Work order.
Could you output exactly the lines from the one containing "2. 机器学习方法研究，主要涉及增量学习，小样本学习，以及迁移学习" through the end of the records below, and nothing more?

Information.
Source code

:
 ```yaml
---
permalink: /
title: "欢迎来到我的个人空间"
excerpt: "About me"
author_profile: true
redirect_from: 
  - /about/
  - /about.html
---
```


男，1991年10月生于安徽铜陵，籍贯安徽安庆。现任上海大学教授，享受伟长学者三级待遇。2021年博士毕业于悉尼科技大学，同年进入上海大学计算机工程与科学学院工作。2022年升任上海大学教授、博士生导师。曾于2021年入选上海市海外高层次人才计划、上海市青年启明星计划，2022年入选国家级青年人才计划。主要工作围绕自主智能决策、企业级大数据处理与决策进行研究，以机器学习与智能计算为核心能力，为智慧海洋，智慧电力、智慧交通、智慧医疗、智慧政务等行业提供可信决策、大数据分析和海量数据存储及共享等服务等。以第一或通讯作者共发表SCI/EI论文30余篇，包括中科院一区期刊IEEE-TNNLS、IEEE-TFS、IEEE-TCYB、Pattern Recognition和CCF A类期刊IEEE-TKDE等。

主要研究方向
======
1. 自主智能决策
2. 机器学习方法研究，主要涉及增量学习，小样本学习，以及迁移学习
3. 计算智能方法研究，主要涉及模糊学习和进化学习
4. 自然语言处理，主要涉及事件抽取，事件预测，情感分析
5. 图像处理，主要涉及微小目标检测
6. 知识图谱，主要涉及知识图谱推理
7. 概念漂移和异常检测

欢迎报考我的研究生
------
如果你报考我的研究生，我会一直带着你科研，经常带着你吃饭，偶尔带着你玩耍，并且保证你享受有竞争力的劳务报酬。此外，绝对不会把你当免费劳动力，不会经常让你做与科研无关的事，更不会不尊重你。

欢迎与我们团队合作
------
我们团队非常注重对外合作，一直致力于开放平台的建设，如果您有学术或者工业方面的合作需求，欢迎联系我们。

Exercise output.
2. 机器学习方法研究，主要涉及增量学习，小样本学习，以及迁移学习
3. 计算智能方法研究，主要涉及模糊学习和进化学习
4. 自然语言处理，主要涉及事件抽取，事件预测，情感分析
5. 图像处理，主要涉及微小目标检测
6. 知识图谱，主要涉及知识图谱推理
7. 概念漂移和异常检测

欢迎报考我的研究生
------
如果你报考我的研究生，我会一直带着你科研，经常带着你吃饭，偶尔带着你玩耍，并且保证你享受有竞争力的劳务报酬。此外，绝对不会把你当免费劳动力，不会经常让你做与科研无关的事，更不会不尊重你。

欢迎与我们团队合作
------
我们团队非常注重对外合作，一直致力于开放平台的建设，如果您有学术或者工业方面的合作需求，欢迎联系我们。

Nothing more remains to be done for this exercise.